Thursday, September 3, 2009

I am a bad, bad mommy (apparently)

It's happened, and it has happened much earlier than I thought it would.  

This morning Veronica yelled in my face, "You are a bad, bad mommy!  I don't want you to be my mommy!"  

I don't remember what she was mad about.  I think it was because I wouldn't let her in the shower with me, even though it is a weekday and the rule is No Showering With Mommy Until the Weekend, but I can't be sure if that's what sent her into hysterics.  Maybe it was just because.  Because she is three-and-a-half, because she is a girl and we are prone to outbursts, because, because, because, BECAUSE.  Maybe all girls say this to their mothers.  But really, at this age?  

It actually didn't bother me when she said it, and it was all I could do not to laugh out loud.

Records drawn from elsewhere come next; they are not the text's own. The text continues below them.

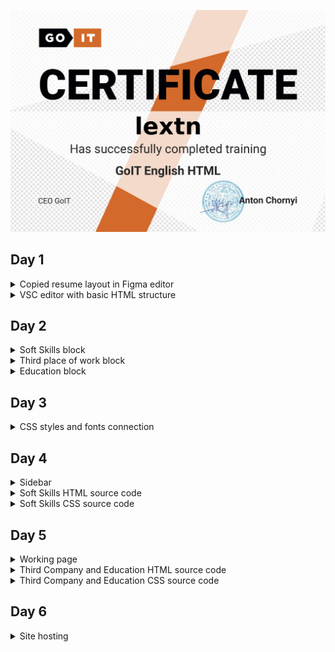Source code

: ![Screenshot image](goit-english-html-certificate.png)

## Day 1

<details>
<summary>Copied resume layout in Figma editor</summary>

![Screenshot image](task_day1/copied-resume-layout-in-figma-editor.png)

</details>

<details>
<summary>VSC editor with basic HTML structure</summary>

![Screenshot image](task_day1/vsc-editor-with-basic-html-structure.png)

</details>



## Day 2

<details>
<summary>Soft Skills block</summary>

![Screenshot image](task_day2/soft-skills-block.png)

</details>

<details>
<summary>Third place of work block</summary>

![Screenshot image](task_day2/third-place-of-work-block.png)

</details>

<details>
<summary>Education block</summary>

![Screenshot image](task_day2/education-block.png)

</details>



## Day 3

<details>
<summary>CSS styles and fonts connection</summary>

![Screenshot image](task_day3/css-styles-and-fonts-connection.png)

</details>



## Day 4

<details>
<summary>Sidebar</summary>

![Screenshot image](task_day4/sidebar.png)

</details>

<details>
<summary>Soft Skills HTML source code</summary>

![Screenshot image](task_day4/soft-skills-html-source-code.png)

</details>

<details>
<summary>Soft Skills CSS source code</summary>

![Screenshot image](task_day4/soft-skills-css-source-code.png)

</details>



## Day 5

<details>
<summary>Working page</summary>

![Screenshot image](task_day5/working-page.png)

</details>

<details>
<summary>Third Company and Education HTML source code</summary>

![Screenshot image](task_day5/third-company-and-education-html-source-code.png)

</details>

<details>
<summary>Third Company and Education CSS source code</summary>

![Screenshot image](task_day5/third-company-and-education-css-source-code.png)

</details>



## Day 6

<details>
<summary>Site hosting</summary>

![Screenshot image](task_day6/site-hosting.png)

</details>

Most of the things she says to me are hilarious; this was no exception, and I certainly am not a bad mommy.  (Usually I am a good mommy, and sometimes I am just an average-to-middling mommy, but it is rare that I am truly a bad mommy.)  I didn't take it personally.  But as she said it I did feel sorry for her, terrible really, because she was obviously in the throes of some kind of preschooler angst that was very real to her.  She is already, at her age, a consummate drama queen, the biggest actress.  Her world mostly consists of dancing, singing, flailing about and very loud sighing, punctuated by the frequent, "I never have any (fill in the blank)" or "You always do (fill in the blank) to me".  She is, it seems, faced with injustice at every turn.

So I hugged her, and said it was ok for her to say I'm a bad mommy, because it was.  It was fine.  So she wiggled and really cried for a bit and fake cried for a lot longer, and finally she decided to move on.  I left her with her father and sped off to the shower before she could call me anything else, something much worse, like a bad cook or a crappy artist, things I am actually insecure about.  I wondered what else she could possibly call me as she got older.  And as I heard her begin the morning struggle with my husband over getting dressed, she yelled, "Mommy!  You are a Mad Scientist!"  I laughed.  That I can handle.